連載 鈴木淳史のクラシック妄聴記 第11回

「アーノンクールの過激な原点」

 毎度毎度聴き切れないほどの録音てんこ盛りでセット発売する、コンセルトヘボウのアンソロジー。第五弾は1980年代篇で、以前のものと比べると、多少ラインナップが地味な印象もあるけれど、アルゲリッチのベートーヴェンの協奏曲、コンドラシンのラフマニノフ、ジュリーニのウェーベルンなど、なかなか興味深いものも入っている。

 そのなかでも、まあやはり、というべきか、とりわけ衝撃的だったのが、アーノンクールが指揮したベートーヴェンの交響曲第3番なのだった。
 前衛音楽。そんな言葉がピッタリ来ちまう、やたらにトンガったベートーヴェンだ。1988年の録音だというから、アーノンクールのベートーヴェンとしては最初期の演奏ということになろう。
 とにかく激しいアクセント。最近では、アクセントだけが強いシンプルな古楽器演奏も少なくないが、さすが本家本元のアーノンクールは一味も二味も違う。第1楽章展開部では、聴く者を威嚇せんばかりにドぎつい和音を意図的に作り出したかと思えば、突然の弦楽器にテヌートを指示するといった目まぐるしさ。そして、二つのヴァイオリン・パートが主題を掛け合い、そこにホルンの合奏が絶妙に重なり、次にトランペットの信号音が強烈なクレッシェンドで入ってくるコーダの大胆極まりないバランス感覚。

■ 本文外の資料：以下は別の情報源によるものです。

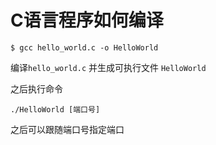 # C语言程序如何编译

```
$ gcc hello_world.c -o HelloWorld
```

编译`hello_world.c` 并生成可执行文件 `HelloWorld`

之后执行命令

```
./HelloWorld [端口号]
```

之后可以跟随端口号指定端口
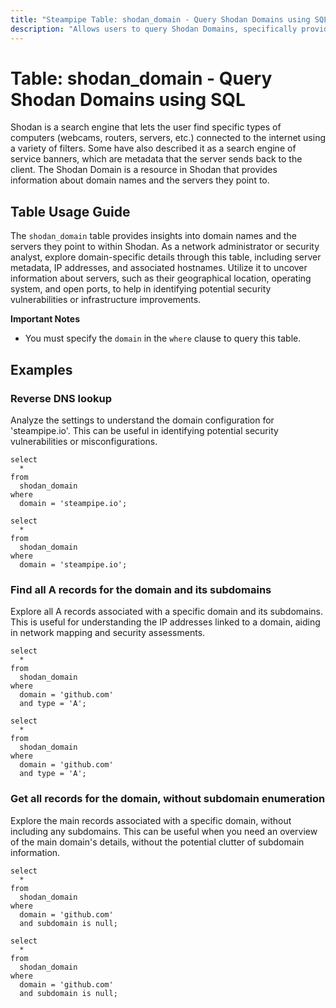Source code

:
 ```yaml
---
title: "Steampipe Table: shodan_domain - Query Shodan Domains using SQL"
description: "Allows users to query Shodan Domains, specifically providing information about domain names and the servers they point to."
---
```


# Table: shodan_domain - Query Shodan Domains using SQL

Shodan is a search engine that lets the user find specific types of computers (webcams, routers, servers, etc.) connected to the internet using a variety of filters. Some have also described it as a search engine of service banners, which are metadata that the server sends back to the client. The Shodan Domain is a resource in Shodan that provides information about domain names and the servers they point to.

## Table Usage Guide

The `shodan_domain` table provides insights into domain names and the servers they point to within Shodan. As a network administrator or security analyst, explore domain-specific details through this table, including server metadata, IP addresses, and associated hostnames. Utilize it to uncover information about servers, such as their geographical location, operating system, and open ports, to help in identifying potential security vulnerabilities or infrastructure improvements.

**Important Notes**
- You must specify the `domain` in the `where` clause to query this table.

## Examples

### Reverse DNS lookup
Analyze the settings to understand the domain configuration for 'steampipe.io'. This can be useful in identifying potential security vulnerabilities or misconfigurations.

```sql+postgres
select
  *
from
  shodan_domain
where
  domain = 'steampipe.io';
```

```sql+sqlite
select
  *
from
  shodan_domain
where
  domain = 'steampipe.io';
```

### Find all A records for the domain and its subdomains
Explore all A records associated with a specific domain and its subdomains. This is useful for understanding the IP addresses linked to a domain, aiding in network mapping and security assessments.

```sql+postgres
select
  *
from
  shodan_domain
where
  domain = 'github.com'
  and type = 'A';
```

```sql+sqlite
select
  *
from
  shodan_domain
where
  domain = 'github.com'
  and type = 'A';
```

### Get all records for the domain, without subdomain enumeration
Explore the main records associated with a specific domain, without including any subdomains. This can be useful when you need an overview of the main domain's details, without the potential clutter of subdomain information.

```sql+postgres
select
  *
from
  shodan_domain
where
  domain = 'github.com'
  and subdomain is null;
```

```sql+sqlite
select
  *
from
  shodan_domain
where
  domain = 'github.com'
  and subdomain is null;
```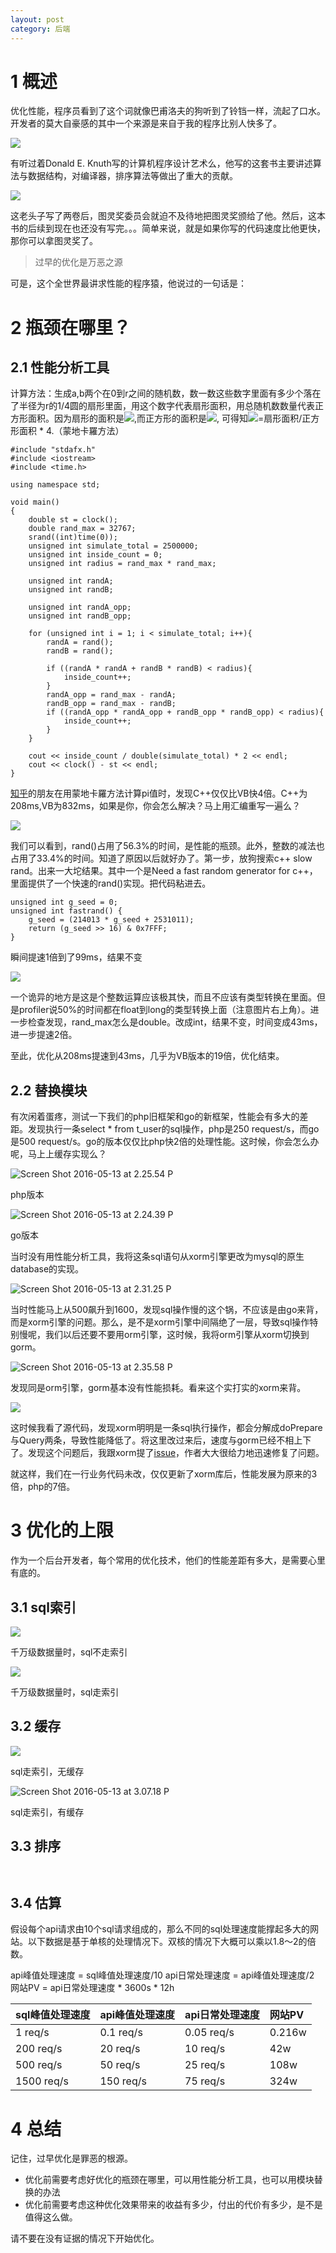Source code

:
 ```yaml
---
layout: post
category: 后端
---
```


# 1 概述
优化性能，程序员看到了这个词就像巴甫洛夫的狗听到了铃铛一样，流起了口水。开发者的莫大自豪感的其中一个来源是来自于我的程序比别人快多了。

![](/assets/img/14631172968879.jpg)

有听过着Donald E. Knuth写的计算机程序设计艺术么，他写的这套书主要讲述算法与数据结构，对编译器，排序算法等做出了重大的贡献。

![](/assets/img/14631175483176.jpg)

这老头子写了两卷后，图灵奖委员会就迫不及待地把图灵奖颁给了他。然后，这本书的后续到现在也还没有写完。。。简单来说，就是如果你写的代码速度比他更快，那你可以拿图灵奖了。

> 过早的优化是万恶之源

可是，这个全世界最讲求性能的程序猿，他说过的一句话是：

# 2 瓶颈在哪里？

## 2.1 性能分析工具
计算方法：生成a,b两个在0到r之间的随机数，数一数这些数字里面有多少个落在了半径为r的1/4圆的扇形里面，用这个数字代表扇形面积，用总随机数数量代表正方形面积。因为扇形的面积是![](/assets/img/14631192691473.jpg),而正方形的面积是![](/assets/img/14631192783638.jpg), 可得知![](/assets/img/14631192855958.jpg)=扇形面积/正方形面积 * 4.（蒙地卡羅方法）

```
#include "stdafx.h"
#include <iostream>
#include <time.h>

using namespace std;

void main()
{
	double st = clock();
	double rand_max = 32767;
	srand((int)time(0));
	unsigned int simulate_total = 2500000;
	unsigned int inside_count = 0;
	unsigned int radius = rand_max * rand_max;

	unsigned int randA;
	unsigned int randB;

	unsigned int randA_opp;
	unsigned int randB_opp;

	for (unsigned int i = 1; i < simulate_total; i++){
		randA = rand();
		randB = rand();

		if ((randA * randA + randB * randB) < radius){
			inside_count++;
		}
		randA_opp = rand_max - randA;
		randB_opp = rand_max - randB;
		if ((randA_opp * randA_opp + randB_opp * randB_opp) < radius){
			inside_count++;
		}	
	}

	cout << inside_count / double(simulate_total) * 2 << endl;
	cout << clock() - st << endl;
}
```

[知乎](https://www.zhihu.com/question/27768721)的朋友在用蒙地卡羅方法计算pi值时，发现C++仅仅比VB快4倍。C++为208ms,VB为832ms，如果是你，你会怎么解决？马上用汇编重写一遍么？

![](/assets/img/14631194206825.jpg)

我们可以看到，rand()占用了56.3%的时间，是性能的瓶颈。此外，整数的减法也占用了33.4%的时间。知道了原因以后就好办了。第一步，放狗搜索c++ slow rand。出来一大坨结果。其中一个是Need a fast random generator for c++，里面提供了一个快速的rand()实现。把代码粘进去。

```
unsigned int g_seed = 0;
unsigned int fastrand() {
	g_seed = (214013 * g_seed + 2531011);
	return (g_seed >> 16) & 0x7FFF;
}
```

瞬间提速1倍到了99ms，结果不变

![](/assets/img/14631197237497.jpg)

一个诡异的地方是这是个整数运算应该极其快，而且不应该有类型转换在里面。但是profiler说50%的时间都在float到long的类型转换上面（注意图片右上角）。进一步检查发现，rand_max怎么是double。改成int，结果不变，时间变成43ms，进一步提速2倍。

至此，优化从208ms提速到43ms，几乎为VB版本的19倍，优化结束。

## 2.2 替换模块
有次闲着蛋疼，测试一下我们的php旧框架和go的新框架，性能会有多大的差距。发现执行一条select * from t_user的sql操作，php是250 request/s，而go是500 request/s。go的版本仅仅比php快2倍的处理性能。这时候，你会怎么办呢，马上上缓存实现么？

![Screen Shot 2016-05-13 at 2.25.54 P](/assets/img/Screen%20Shot%202016-05-13%20at%202.25.54%20PM.png)

php版本

![Screen Shot 2016-05-13 at 2.24.39 P](/assets/img/Screen%20Shot%202016-05-13%20at%202.24.39%20PM.png)

go版本

当时没有用性能分析工具，我将这条sql语句从xorm引擎更改为mysql的原生database的实现。

![Screen Shot 2016-05-13 at 2.31.25 P](/assets/img/Screen%20Shot%202016-05-13%20at%202.31.25%20PM.png)

当时性能马上从500飙升到1600，发现sql操作慢的这个锅，不应该是由go来背，而是xorm引擎的问题。那么，是不是xorm引擎中间隔绝了一层，导致sql操作特别慢呢，我们以后还要不要用orm引擎，这时候，我将orm引擎从xorm切换到gorm。

![Screen Shot 2016-05-13 at 2.35.58 P](/assets/img/Screen%20Shot%202016-05-13%20at%202.35.58%20PM.png)

发现同是orm引擎，gorm基本没有性能损耗。看来这个实打实的xorm来背。

![](/assets/img/14631215323064.png)

这时候我看了源代码，发现xorm明明是一条sql执行操作，都会分解成doPrepare与Query两条，导致性能降低了。将这里改过来后，速度与gorm已经不相上下了。发现这个问题后，我跟xorm提了[issue](https://github.com/go-xorm/xorm/issues/326)，作者大大很给力地迅速修复了问题。

就这样，我们在一行业务代码未改，仅仅更新了xorm库后，性能发展为原来的3倍，php的7倍。

# 3 优化的上限
作为一个后台开发者，每个常用的优化技术，他们的性能差距有多大，是需要心里有底的。

## 3.1 sql索引

![](/assets/img/14631229172099.png)

千万级数据量时，sql不走索引

![](/assets/img/14631229361378.png)

千万级数据量时，sql走索引

## 3.2 缓存

![](/assets/img/14631232205827.jpg)

sql走索引，无缓存

![Screen Shot 2016-05-13 at 3.07.18 P](/assets/img/Screen%20Shot%202016-05-13%20at%203.07.18%20PM.png)

sql走索引，有缓存

## 3.3 排序

```

```

```

```

## 3.4 估算
假设每个api请求由10个sql请求组成的，那么不同的sql处理速度能撑起多大的网站。以下数据是基于单核的处理情况下。双核的情况下大概可以乘以1.8～2的倍数。

api峰值处理速度 = sql峰值处理速度/10
api日常处理速度 = api峰值处理速度/2
网站PV = api日常处理速度 * 3600s * 12h

|sql峰值处理速度|api峰值处理速度|api日常处理速度|网站PV|
|:--|:--|:--|:--|
|1 req/s|0.1 req/s|0.05 req/s|0.216w|
|200 req/s|20 req/s|10 req/s|42w|
|500 req/s|50 req/s|25 req/s|108w|
|1500 req/s|150 req/s|75 req/s|324w|

# 4 总结
记住，过早优化是罪恶的根源。

* 优化前需要考虑好优化的瓶颈在哪里，可以用性能分析工具，也可以用模块替换的办法
* 优化前需要考虑这种优化效果带来的收益有多少，付出的代价有多少，是不是值得这么做。

请不要在没有证据的情况下开始优化。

 後年のヨーロッパ室内管との録音の解釈と大きな違いはないのだけれど、体感的ドぎつさでいえば、このコンセルトヘボウ盤、かなり強力なのである。たとえば、弦楽合奏のなかから木管が明瞭に浮き出てくるのは、ヨーロッパ室内管のときよりも際立って聴こえるといったように。
 それゆえ、第二楽章は、木管のソロが雄弁に聴こえてくる。そして、金管によるかなりキツめのアーティキュレーション。さらに激しいデュナーミクが駆使されるので、まあ、とにかくやかましいアダージョであることは確かである。嫌いな人がゲッソリする顔が浮かぶようだ。
 ともあれ、アイディア満載のベートーヴェン。その瑞々しいリズム処理は絶品といっていいだろう。

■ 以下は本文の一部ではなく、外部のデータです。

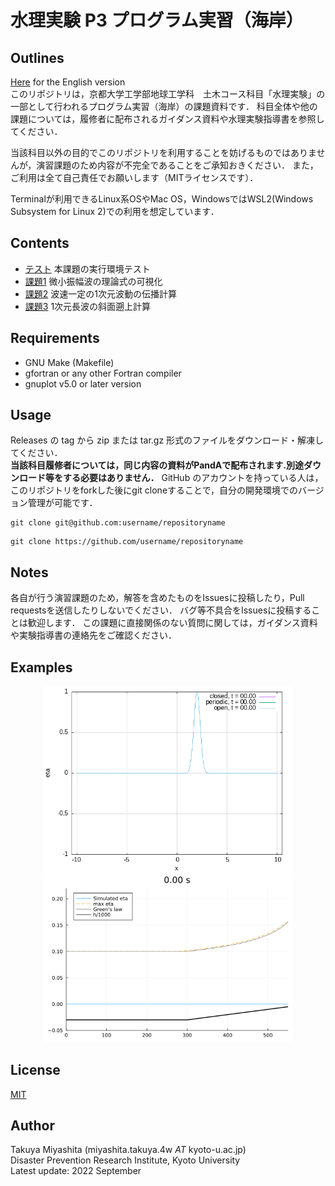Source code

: # 水理実験 P3 プログラム実習（海岸）

## Outlines
[Here](/README-en.md) for the English version  
このリポジトリは，京都大学工学部地球工学科　土木コース科目「水理実験」の一部として行われるプログラム実習（海岸）の課題資料です．
科目全体や他の課題については，履修者に配布されるガイダンス資料や水理実験指導書を参照してください．

当該科目以外の目的でこのリポジトリを利用することを妨げるものではありませんが，演習課題のため内容が不完全であることをご承知おきください．
また，ご利用は全て自己責任でお願いします（MITライセンスです）．

Terminalが利用できるLinux系OSやMac OS，WindowsではWSL2(Windows Subsystem for Linux 2)での利用を想定しています．

## Contents
- [テスト](/test) 本課題の実行環境テスト
- [課題1](/ex_small_amplitude_waves) 微小振幅波の理論式の可視化
- [課題2](/ex_waveeq_1d) 波速一定の1次元波動の伝播計算
- [課題3](/ex_longwave_1d) 1次元長波の斜面遡上計算

## Requirements
- GNU Make (Makefile)
- gfortran or any other Fortran compiler
- gnuplot v5.0 or later version

## Usage
Releases の tag から zip または tar.gz 形式のファイルをダウンロード・解凍してください．  
**当該科目履修者については，同じ内容の資料がPandAで配布されます.別途ダウンロード等をする必要はありません．**
GitHub のアカウントを持っている人は，このリポジトリをforkした後にgit cloneすることで，自分の開発環境でのバージョン管理が可能です．

```shell
git clone git@github.com:username/repositoryname
```

```shell
git clone https://github.com/username/repositoryname
```

## Notes
各自が行う演習課題のため，解答を含めたものをIssuesに投稿したり，Pull requestsを送信したりしないでください．
バグ等不具合をIssuesに投稿することは歓迎します．
この課題に直接関係のない質問に関しては，ガイダンス資料や実験指導書の連絡先をご確認ください．

## Examples
<p align="center">
<img src="/fig/wave1d_bc_comparison.gif", width="400">
<img src="/fig/ex_longwave.gif", width="400">
</p>

## License

[MIT](/LICENSE)

## Author

Takuya Miyashita (miyashita.takuya.4w $AT$ kyoto-u.ac.jp)  
Disaster Prevention Research Institute, Kyoto University  
Latest update: 2022 September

 アーノンクールといえば、以前は新譜が出るたびにケチョンケチョンに酷評されたものだったが(重度のファンになると、こういう評が実に爽快になってしまうのだ)、最近ではすでに彼も巨匠扱いで、出れば推薦盤みたいないささか退屈な状況になってしまっている。彼の音楽は相変わらず、えげつないくらい鋭いままななのだけれど、録音のほうが巨匠風のアダルトな音質にシフトされてしまったようで、多少の寂しさを感じることもある。そんなときにゃ、アーノンクールの原点の一つともいえる、このビックリ演奏を聴いて、彼ならではの過激さを再認識してみるのもいい。
 現在でも留まることを知らないアーノンクールなのだけれど、今夏のシュティリアルテ音楽祭で挑戦する演目は、ガーシュインの《ポーギーとベス》という、またもや意表を突くレパートリー。同じ音楽祭で、ヘンデルのテ・デウムと《イェフタ》も指揮してしまう組み合わせが妙だけど(そしてそれが妙にならないのが、彼のガーシュイン解釈なのだろう)。昨年はストラヴィンスキーの《放蕩者のなりゆき》公演を成功させたし(体調不良で一部キャンセル報道があったときはドキリとさせられたが)、来年には再び来日するという噂さえ聞こえてきた。